What you will do: In the entries that follow, the lines from the one with "### otros enlaces y documentación" through the one with "### proyecto media de notas.io" are the ones to write out, exactly and with both ends included. Nothing else should appear.

Entries supplied:
----

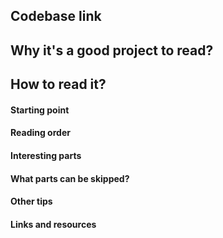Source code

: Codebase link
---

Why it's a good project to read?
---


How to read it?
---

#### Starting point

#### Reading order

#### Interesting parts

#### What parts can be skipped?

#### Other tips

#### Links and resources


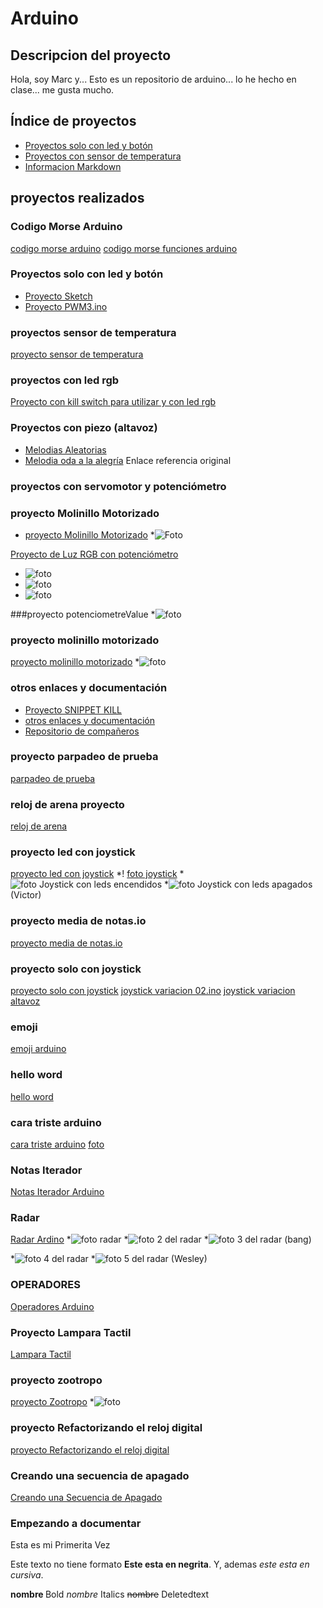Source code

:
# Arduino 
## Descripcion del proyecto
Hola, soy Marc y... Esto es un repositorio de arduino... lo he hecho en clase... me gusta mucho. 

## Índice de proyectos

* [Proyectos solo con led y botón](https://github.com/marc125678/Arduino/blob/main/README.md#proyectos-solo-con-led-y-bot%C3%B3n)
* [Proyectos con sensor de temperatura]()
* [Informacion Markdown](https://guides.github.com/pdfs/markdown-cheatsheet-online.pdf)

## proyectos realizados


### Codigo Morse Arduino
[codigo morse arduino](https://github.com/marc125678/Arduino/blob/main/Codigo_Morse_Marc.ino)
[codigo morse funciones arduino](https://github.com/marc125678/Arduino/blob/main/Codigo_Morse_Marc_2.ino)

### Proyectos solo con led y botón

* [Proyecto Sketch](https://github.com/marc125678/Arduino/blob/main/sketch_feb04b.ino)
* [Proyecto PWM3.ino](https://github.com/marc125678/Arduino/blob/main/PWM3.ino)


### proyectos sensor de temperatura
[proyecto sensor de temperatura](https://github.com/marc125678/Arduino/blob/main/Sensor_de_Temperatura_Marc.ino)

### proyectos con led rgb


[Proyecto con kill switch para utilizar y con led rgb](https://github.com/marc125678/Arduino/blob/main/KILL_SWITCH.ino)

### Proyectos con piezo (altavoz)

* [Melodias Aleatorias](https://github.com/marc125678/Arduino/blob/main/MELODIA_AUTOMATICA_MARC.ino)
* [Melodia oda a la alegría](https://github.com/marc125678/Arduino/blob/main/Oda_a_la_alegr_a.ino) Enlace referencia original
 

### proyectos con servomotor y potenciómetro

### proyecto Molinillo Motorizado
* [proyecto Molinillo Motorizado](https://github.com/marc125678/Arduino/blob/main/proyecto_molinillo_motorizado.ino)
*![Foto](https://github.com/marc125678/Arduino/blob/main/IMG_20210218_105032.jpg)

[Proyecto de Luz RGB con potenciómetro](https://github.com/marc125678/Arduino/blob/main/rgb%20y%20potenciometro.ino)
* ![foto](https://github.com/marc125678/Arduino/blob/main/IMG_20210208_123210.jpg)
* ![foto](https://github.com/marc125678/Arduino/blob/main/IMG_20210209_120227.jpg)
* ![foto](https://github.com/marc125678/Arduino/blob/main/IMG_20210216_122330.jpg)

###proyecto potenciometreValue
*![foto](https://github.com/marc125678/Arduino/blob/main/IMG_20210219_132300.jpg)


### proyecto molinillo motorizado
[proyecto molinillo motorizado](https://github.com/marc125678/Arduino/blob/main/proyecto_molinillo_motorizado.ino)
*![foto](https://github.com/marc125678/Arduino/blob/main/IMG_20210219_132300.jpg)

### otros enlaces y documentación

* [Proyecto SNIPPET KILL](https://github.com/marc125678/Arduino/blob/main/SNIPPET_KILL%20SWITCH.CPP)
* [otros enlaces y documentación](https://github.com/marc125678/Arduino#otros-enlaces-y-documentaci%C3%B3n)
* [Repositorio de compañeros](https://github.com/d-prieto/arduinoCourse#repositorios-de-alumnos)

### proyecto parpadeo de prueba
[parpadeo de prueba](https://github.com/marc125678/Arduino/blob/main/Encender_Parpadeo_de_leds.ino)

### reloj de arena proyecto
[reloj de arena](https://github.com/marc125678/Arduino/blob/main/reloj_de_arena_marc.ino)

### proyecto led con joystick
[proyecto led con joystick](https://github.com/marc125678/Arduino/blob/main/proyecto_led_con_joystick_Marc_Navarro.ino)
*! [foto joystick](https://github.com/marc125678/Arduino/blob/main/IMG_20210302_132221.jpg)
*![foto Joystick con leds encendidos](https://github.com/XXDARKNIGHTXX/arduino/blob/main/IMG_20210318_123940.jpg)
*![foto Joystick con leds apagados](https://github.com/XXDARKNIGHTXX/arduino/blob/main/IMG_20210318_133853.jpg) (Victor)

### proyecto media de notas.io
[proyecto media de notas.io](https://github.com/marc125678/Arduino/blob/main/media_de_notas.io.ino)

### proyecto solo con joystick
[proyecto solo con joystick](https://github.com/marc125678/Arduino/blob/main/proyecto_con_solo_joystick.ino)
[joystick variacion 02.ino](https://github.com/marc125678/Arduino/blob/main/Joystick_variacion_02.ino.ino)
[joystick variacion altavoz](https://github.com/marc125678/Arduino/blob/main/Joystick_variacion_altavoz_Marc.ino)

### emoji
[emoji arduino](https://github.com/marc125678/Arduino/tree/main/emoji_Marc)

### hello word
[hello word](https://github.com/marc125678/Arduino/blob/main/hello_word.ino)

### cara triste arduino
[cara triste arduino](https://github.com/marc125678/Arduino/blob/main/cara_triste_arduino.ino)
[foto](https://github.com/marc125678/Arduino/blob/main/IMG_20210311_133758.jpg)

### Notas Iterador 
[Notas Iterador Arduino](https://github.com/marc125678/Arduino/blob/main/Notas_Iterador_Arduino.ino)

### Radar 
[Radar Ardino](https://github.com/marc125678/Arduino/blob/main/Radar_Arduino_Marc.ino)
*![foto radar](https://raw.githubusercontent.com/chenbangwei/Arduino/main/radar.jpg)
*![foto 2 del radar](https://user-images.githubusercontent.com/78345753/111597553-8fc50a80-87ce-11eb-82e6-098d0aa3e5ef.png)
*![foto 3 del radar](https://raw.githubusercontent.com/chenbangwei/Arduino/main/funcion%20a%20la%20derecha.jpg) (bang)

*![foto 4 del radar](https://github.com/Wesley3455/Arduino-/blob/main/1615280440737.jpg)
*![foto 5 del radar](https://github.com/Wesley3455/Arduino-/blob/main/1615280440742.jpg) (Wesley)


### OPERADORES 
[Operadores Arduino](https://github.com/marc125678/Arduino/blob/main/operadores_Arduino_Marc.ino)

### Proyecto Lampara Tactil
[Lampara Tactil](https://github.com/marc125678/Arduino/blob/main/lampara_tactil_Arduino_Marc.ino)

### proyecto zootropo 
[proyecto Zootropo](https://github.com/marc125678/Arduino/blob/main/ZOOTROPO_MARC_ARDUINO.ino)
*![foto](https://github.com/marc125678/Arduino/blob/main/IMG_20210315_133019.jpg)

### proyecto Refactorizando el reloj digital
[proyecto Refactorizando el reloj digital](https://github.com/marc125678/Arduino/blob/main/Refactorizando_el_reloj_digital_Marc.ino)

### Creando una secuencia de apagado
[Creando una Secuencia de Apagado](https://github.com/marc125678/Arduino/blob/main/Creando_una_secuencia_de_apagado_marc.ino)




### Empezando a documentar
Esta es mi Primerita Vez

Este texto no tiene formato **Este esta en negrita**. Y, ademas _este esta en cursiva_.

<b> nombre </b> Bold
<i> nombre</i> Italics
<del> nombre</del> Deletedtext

----

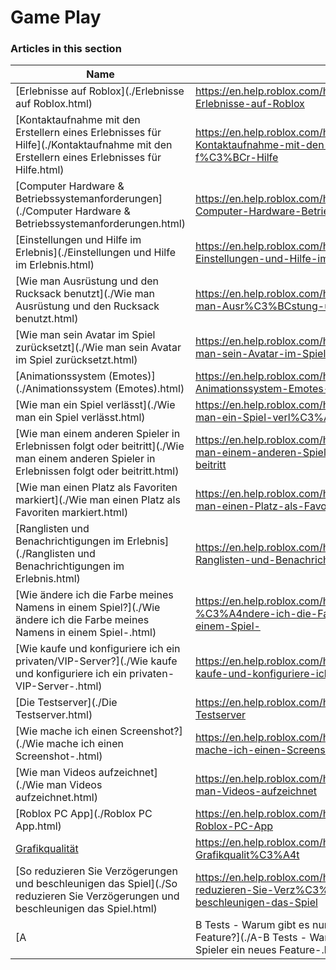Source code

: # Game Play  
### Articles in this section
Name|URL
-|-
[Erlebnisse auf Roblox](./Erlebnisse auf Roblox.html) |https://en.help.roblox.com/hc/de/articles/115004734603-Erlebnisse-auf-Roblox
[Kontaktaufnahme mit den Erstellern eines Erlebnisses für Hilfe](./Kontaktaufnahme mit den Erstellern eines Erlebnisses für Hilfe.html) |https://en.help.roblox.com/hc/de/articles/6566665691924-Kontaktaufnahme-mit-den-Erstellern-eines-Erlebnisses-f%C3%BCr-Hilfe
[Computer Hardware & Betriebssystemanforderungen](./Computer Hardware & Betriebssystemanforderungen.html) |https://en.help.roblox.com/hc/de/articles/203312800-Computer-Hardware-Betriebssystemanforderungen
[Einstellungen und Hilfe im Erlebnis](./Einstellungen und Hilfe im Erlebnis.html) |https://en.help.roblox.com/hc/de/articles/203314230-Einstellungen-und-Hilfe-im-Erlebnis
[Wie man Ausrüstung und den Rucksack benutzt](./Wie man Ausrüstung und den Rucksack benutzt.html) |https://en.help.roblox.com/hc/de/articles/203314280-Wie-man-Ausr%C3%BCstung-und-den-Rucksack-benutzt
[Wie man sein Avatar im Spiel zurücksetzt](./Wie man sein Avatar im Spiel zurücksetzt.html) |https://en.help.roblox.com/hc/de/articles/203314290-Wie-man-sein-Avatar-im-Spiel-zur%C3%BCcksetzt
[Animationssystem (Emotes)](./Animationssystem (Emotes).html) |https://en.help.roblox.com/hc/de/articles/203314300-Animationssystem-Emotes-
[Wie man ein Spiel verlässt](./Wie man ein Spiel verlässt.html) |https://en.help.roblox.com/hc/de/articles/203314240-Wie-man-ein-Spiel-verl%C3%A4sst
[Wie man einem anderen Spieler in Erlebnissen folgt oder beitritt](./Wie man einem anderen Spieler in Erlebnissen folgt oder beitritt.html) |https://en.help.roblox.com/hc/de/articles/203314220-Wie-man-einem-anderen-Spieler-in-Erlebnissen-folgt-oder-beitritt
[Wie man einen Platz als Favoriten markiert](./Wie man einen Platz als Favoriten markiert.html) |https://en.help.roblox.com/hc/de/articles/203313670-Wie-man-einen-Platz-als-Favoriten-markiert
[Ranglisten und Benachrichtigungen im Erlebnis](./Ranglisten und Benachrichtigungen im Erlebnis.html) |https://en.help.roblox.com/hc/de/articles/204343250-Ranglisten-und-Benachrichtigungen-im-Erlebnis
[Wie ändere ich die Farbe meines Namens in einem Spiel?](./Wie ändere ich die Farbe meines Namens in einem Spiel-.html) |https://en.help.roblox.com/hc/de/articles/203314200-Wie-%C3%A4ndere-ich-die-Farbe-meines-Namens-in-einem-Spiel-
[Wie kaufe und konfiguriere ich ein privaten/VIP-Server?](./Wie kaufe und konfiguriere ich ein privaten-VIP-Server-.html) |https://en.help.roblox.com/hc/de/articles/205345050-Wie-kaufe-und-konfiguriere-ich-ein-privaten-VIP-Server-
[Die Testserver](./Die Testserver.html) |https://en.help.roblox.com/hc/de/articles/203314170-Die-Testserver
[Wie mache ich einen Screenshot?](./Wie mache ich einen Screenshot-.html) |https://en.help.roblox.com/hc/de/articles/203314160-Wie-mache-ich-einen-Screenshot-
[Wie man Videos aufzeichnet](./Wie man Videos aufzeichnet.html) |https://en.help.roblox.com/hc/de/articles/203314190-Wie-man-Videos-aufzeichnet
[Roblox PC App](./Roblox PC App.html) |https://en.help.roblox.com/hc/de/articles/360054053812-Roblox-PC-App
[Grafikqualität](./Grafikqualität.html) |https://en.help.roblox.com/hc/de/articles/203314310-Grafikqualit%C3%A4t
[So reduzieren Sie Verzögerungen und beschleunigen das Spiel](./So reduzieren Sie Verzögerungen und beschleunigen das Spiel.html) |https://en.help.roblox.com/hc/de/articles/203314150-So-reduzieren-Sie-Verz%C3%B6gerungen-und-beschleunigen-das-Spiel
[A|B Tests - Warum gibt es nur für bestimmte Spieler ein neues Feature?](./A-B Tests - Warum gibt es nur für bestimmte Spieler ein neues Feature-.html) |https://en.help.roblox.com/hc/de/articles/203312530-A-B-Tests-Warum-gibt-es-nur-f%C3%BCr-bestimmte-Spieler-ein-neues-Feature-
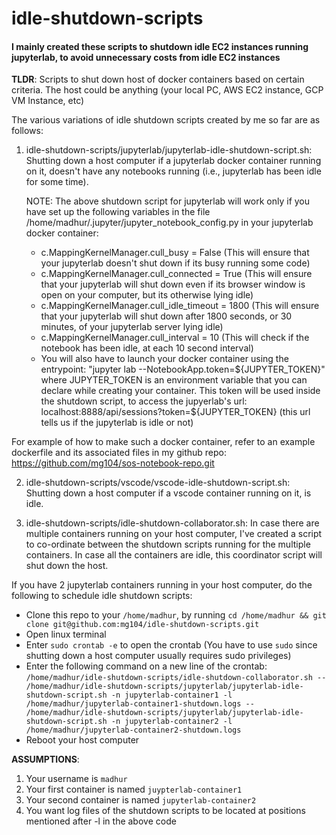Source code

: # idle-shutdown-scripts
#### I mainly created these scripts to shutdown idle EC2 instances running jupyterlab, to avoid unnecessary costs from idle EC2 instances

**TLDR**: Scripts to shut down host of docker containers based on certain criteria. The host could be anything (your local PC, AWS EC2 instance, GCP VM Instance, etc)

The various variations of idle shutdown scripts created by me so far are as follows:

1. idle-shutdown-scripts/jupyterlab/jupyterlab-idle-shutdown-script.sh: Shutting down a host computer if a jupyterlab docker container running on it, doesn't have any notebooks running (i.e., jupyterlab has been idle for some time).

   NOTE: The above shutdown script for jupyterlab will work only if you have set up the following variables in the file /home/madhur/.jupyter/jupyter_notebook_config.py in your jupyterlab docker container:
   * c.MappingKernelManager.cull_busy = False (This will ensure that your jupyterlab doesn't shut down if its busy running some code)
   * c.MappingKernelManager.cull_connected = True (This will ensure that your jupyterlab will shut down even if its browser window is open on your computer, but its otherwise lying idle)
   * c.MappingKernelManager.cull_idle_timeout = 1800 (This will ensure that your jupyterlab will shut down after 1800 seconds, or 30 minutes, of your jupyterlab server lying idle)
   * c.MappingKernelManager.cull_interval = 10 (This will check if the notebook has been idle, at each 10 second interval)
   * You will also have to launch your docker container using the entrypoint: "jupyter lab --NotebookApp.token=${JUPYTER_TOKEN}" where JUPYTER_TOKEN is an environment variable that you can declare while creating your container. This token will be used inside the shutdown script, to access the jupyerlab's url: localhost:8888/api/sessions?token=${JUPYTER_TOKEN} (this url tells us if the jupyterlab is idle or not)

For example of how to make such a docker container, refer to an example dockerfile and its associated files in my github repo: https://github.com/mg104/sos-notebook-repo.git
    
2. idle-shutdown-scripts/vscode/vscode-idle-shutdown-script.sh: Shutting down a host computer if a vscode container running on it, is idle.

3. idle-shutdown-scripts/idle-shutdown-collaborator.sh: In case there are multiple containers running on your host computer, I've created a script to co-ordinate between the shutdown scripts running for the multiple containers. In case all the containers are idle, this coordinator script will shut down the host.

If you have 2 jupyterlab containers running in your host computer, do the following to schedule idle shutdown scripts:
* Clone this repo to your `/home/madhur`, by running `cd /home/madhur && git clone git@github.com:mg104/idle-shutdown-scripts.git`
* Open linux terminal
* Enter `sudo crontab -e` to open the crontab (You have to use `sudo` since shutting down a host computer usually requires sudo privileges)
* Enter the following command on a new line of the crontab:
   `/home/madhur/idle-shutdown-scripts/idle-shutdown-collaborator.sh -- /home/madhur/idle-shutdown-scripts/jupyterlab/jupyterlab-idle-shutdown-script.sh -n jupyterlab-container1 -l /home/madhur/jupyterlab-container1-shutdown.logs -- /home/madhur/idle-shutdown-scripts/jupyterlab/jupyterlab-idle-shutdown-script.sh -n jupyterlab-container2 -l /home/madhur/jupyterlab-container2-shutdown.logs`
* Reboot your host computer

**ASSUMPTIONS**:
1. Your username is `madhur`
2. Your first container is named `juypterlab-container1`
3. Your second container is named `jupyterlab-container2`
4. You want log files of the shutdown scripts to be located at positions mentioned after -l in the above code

----

Completed task:
### otros enlaces y documentación

* [Proyecto SNIPPET KILL](https://github.com/marc125678/Arduino/blob/main/SNIPPET_KILL%20SWITCH.CPP)
* [otros enlaces y documentación](https://github.com/marc125678/Arduino#otros-enlaces-y-documentaci%C3%B3n)
* [Repositorio de compañeros](https://github.com/d-prieto/arduinoCourse#repositorios-de-alumnos)

### proyecto parpadeo de prueba
[parpadeo de prueba](https://github.com/marc125678/Arduino/blob/main/Encender_Parpadeo_de_leds.ino)

### reloj de arena proyecto
[reloj de arena](https://github.com/marc125678/Arduino/blob/main/reloj_de_arena_marc.ino)

### proyecto led con joystick
[proyecto led con joystick](https://github.com/marc125678/Arduino/blob/main/proyecto_led_con_joystick_Marc_Navarro.ino)
*! [foto joystick](https://github.com/marc125678/Arduino/blob/main/IMG_20210302_132221.jpg)
*![foto Joystick con leds encendidos](https://github.com/XXDARKNIGHTXX/arduino/blob/main/IMG_20210318_123940.jpg)
*![foto Joystick con leds apagados](https://github.com/XXDARKNIGHTXX/arduino/blob/main/IMG_20210318_133853.jpg) (Victor)

### proyecto media de notas.io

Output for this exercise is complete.